▶ [Required work]: Could the data underneath be repeated exactly, in full?

▶ [The input]:

..............................

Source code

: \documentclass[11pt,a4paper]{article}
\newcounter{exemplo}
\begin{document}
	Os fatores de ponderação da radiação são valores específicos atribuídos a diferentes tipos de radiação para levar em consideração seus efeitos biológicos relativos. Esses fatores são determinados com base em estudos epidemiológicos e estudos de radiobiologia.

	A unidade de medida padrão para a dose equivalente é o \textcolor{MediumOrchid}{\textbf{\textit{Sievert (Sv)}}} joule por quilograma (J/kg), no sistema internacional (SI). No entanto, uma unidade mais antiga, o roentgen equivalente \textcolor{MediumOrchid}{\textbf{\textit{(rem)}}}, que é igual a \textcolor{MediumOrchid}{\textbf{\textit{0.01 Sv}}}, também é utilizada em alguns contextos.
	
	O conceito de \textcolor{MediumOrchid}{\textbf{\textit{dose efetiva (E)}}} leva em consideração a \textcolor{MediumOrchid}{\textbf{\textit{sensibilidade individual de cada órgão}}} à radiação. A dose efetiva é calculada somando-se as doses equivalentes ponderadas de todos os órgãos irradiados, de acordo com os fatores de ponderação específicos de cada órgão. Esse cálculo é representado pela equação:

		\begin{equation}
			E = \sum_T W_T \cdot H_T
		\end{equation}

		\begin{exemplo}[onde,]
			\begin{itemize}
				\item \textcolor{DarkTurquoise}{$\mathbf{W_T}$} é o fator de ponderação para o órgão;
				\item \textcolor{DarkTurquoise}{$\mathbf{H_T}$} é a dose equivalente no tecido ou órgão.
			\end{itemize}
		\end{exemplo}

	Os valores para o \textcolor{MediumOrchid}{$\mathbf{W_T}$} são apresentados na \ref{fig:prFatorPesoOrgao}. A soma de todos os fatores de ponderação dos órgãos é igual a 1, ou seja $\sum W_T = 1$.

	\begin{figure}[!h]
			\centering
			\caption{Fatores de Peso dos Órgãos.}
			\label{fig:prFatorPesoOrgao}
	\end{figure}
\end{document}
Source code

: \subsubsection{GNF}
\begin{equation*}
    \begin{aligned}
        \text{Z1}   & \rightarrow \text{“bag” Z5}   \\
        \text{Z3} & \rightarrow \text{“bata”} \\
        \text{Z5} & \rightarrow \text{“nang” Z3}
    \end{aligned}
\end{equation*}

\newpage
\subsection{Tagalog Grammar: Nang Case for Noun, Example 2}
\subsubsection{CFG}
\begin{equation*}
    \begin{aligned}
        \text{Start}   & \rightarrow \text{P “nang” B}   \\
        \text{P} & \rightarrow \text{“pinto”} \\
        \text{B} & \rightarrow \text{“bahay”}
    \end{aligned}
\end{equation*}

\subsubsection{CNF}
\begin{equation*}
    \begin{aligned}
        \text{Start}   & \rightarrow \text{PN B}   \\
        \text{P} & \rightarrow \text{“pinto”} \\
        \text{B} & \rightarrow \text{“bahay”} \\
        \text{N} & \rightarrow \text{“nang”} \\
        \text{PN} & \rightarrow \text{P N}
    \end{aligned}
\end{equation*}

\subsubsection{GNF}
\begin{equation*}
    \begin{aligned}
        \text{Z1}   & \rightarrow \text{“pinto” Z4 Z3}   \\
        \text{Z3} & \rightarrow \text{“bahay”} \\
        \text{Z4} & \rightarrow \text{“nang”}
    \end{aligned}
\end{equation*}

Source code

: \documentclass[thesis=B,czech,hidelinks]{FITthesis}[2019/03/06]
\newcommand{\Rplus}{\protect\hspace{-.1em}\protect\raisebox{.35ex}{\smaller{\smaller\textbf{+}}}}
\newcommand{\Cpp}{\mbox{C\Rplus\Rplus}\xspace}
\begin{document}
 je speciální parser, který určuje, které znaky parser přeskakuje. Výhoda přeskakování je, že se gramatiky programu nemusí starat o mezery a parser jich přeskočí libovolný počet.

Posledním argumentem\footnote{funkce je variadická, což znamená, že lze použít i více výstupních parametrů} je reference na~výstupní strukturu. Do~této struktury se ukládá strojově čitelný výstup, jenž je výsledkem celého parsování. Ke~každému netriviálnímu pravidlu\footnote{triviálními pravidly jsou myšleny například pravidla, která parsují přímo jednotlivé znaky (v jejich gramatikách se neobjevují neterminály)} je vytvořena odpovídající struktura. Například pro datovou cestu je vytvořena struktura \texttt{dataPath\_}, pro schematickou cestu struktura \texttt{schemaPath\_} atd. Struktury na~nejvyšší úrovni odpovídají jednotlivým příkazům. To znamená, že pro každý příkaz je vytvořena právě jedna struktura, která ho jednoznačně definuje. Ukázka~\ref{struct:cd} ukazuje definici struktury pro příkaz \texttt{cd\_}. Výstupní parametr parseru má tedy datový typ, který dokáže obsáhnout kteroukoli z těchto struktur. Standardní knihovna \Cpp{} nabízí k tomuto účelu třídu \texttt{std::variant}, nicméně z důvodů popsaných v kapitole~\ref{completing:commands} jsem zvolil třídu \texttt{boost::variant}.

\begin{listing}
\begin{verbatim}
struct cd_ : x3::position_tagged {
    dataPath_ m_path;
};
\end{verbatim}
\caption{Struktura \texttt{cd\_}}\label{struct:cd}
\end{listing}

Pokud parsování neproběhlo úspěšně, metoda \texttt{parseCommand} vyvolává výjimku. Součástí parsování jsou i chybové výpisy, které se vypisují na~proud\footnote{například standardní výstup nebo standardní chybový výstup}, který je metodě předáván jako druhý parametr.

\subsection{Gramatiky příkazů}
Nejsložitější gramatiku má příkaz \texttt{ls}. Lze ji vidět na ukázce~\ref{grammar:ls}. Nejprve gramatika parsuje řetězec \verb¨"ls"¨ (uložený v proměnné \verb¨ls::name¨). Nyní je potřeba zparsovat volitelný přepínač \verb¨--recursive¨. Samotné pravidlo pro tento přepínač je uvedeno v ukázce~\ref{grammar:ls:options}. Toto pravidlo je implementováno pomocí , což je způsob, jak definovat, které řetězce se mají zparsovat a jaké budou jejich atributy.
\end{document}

..............................

▶ [Exercise answer]:
Source code

: \documentclass[11pt,a4paper]{article}
\newcounter{exemplo}
\begin{document}
	Os fatores de ponderação da radiação são valores específicos atribuídos a diferentes tipos de radiação para levar em consideração seus efeitos biológicos relativos. Esses fatores são determinados com base em estudos epidemiológicos e estudos de radiobiologia.

	A unidade de medida padrão para a dose equivalente é o \textcolor{MediumOrchid}{\textbf{\textit{Sievert (Sv)}}} joule por quilograma (J/kg), no sistema internacional (SI). No entanto, uma unidade mais antiga, o roentgen equivalente \textcolor{MediumOrchid}{\textbf{\textit{(rem)}}}, que é igual a \textcolor{MediumOrchid}{\textbf{\textit{0.01 Sv}}}, também é utilizada em alguns contextos.
	
	O conceito de \textcolor{MediumOrchid}{\textbf{\textit{dose efetiva (E)}}} leva em consideração a \textcolor{MediumOrchid}{\textbf{\textit{sensibilidade individual de cada órgão}}} à radiação. A dose efetiva é calculada somando-se as doses equivalentes ponderadas de todos os órgãos irradiados, de acordo com os fatores de ponderação específicos de cada órgão. Esse cálculo é representado pela equação:

		\begin{equation}
			E = \sum_T W_T \cdot H_T
		\end{equation}

		\begin{exemplo}[onde,]
			\begin{itemize}
				\item \textcolor{DarkTurquoise}{$\mathbf{W_T}$} é o fator de ponderação para o órgão;
				\item \textcolor{DarkTurquoise}{$\mathbf{H_T}$} é a dose equivalente no tecido ou órgão.
			\end{itemize}
		\end{exemplo}

	Os valores para o \textcolor{MediumOrchid}{$\mathbf{W_T}$} são apresentados na \ref{fig:prFatorPesoOrgao}. A soma de todos os fatores de ponderação dos órgãos é igual a 1, ou seja $\sum W_T = 1$.

	\begin{figure}[!h]
			\centering
			\caption{Fatores de Peso dos Órgãos.}
			\label{fig:prFatorPesoOrgao}
	\end{figure}
\end{document}
Source code

: \subsubsection{GNF}
\begin{equation*}
    \begin{aligned}
        \text{Z1}   & \rightarrow \text{“bag” Z5}   \\
        \text{Z3} & \rightarrow \text{“bata”} \\
        \text{Z5} & \rightarrow \text{“nang” Z3}
    \end{aligned}
\end{equation*}

\newpage
\subsection{Tagalog Grammar: Nang Case for Noun, Example 2}
\subsubsection{CFG}
\begin{equation*}
    \begin{aligned}
        \text{Start}   & \rightarrow \text{P “nang” B}   \\
        \text{P} & \rightarrow \text{“pinto”} \\
        \text{B} & \rightarrow \text{“bahay”}
    \end{aligned}
\end{equation*}

\subsubsection{CNF}
\begin{equation*}
    \begin{aligned}
        \text{Start}   & \rightarrow \text{PN B}   \\
        \text{P} & \rightarrow \text{“pinto”} \\
        \text{B} & \rightarrow \text{“bahay”} \\
        \text{N} & \rightarrow \text{“nang”} \\
        \text{PN} & \rightarrow \text{P N}
    \end{aligned}
\end{equation*}

\subsubsection{GNF}
\begin{equation*}
    \begin{aligned}
        \text{Z1}   & \rightarrow \text{“pinto” Z4 Z3}   \\
        \text{Z3} & \rightarrow \text{“bahay”} \\
        \text{Z4} & \rightarrow \text{“nang”}
    \end{aligned}
\end{equation*}

Source code

: \documentclass[thesis=B,czech,hidelinks]{FITthesis}[2019/03/06]
\newcommand{\Rplus}{\protect\hspace{-.1em}\protect\raisebox{.35ex}{\smaller{\smaller\textbf{+}}}}
\newcommand{\Cpp}{\mbox{C\Rplus\Rplus}\xspace}
\begin{document}
 je speciální parser, který určuje, které znaky parser přeskakuje. Výhoda přeskakování je, že se gramatiky programu nemusí starat o mezery a parser jich přeskočí libovolný počet.

Posledním argumentem\footnote{funkce je variadická, což znamená, že lze použít i více výstupních parametrů} je reference na~výstupní strukturu. Do~této struktury se ukládá strojově čitelný výstup, jenž je výsledkem celého parsování. Ke~každému netriviálnímu pravidlu\footnote{triviálními pravidly jsou myšleny například pravidla, která parsují přímo jednotlivé znaky (v jejich gramatikách se neobjevují neterminály)} je vytvořena odpovídající struktura. Například pro datovou cestu je vytvořena struktura \texttt{dataPath\_}, pro schematickou cestu struktura \texttt{schemaPath\_} atd. Struktury na~nejvyšší úrovni odpovídají jednotlivým příkazům. To znamená, že pro každý příkaz je vytvořena právě jedna struktura, která ho jednoznačně definuje. Ukázka~\ref{struct:cd} ukazuje definici struktury pro příkaz \texttt{cd\_}. Výstupní parametr parseru má tedy datový typ, který dokáže obsáhnout kteroukoli z těchto struktur. Standardní knihovna \Cpp{} nabízí k tomuto účelu třídu \texttt{std::variant}, nicméně z důvodů popsaných v kapitole~\ref{completing:commands} jsem zvolil třídu \texttt{boost::variant}.

\begin{listing}
\begin{verbatim}
struct cd_ : x3::position_tagged {
    dataPath_ m_path;
};
\end{verbatim}
\caption{Struktura \texttt{cd\_}}\label{struct:cd}
\end{listing}

Pokud parsování neproběhlo úspěšně, metoda \texttt{parseCommand} vyvolává výjimku. Součástí parsování jsou i chybové výpisy, které se vypisují na~proud\footnote{například standardní výstup nebo standardní chybový výstup}, který je metodě předáván jako druhý parametr.

\subsection{Gramatiky příkazů}
Nejsložitější gramatiku má příkaz \texttt{ls}. Lze ji vidět na ukázce~\ref{grammar:ls}. Nejprve gramatika parsuje řetězec \verb¨"ls"¨ (uložený v proměnné \verb¨ls::name¨). Nyní je potřeba zparsovat volitelný přepínač \verb¨--recursive¨. Samotné pravidlo pro tento přepínač je uvedeno v ukázce~\ref{grammar:ls:options}. Toto pravidlo je implementováno pomocí , což je způsob, jak definovat, které řetězce se mají zparsovat a jaké budou jejich atributy.
\end{document}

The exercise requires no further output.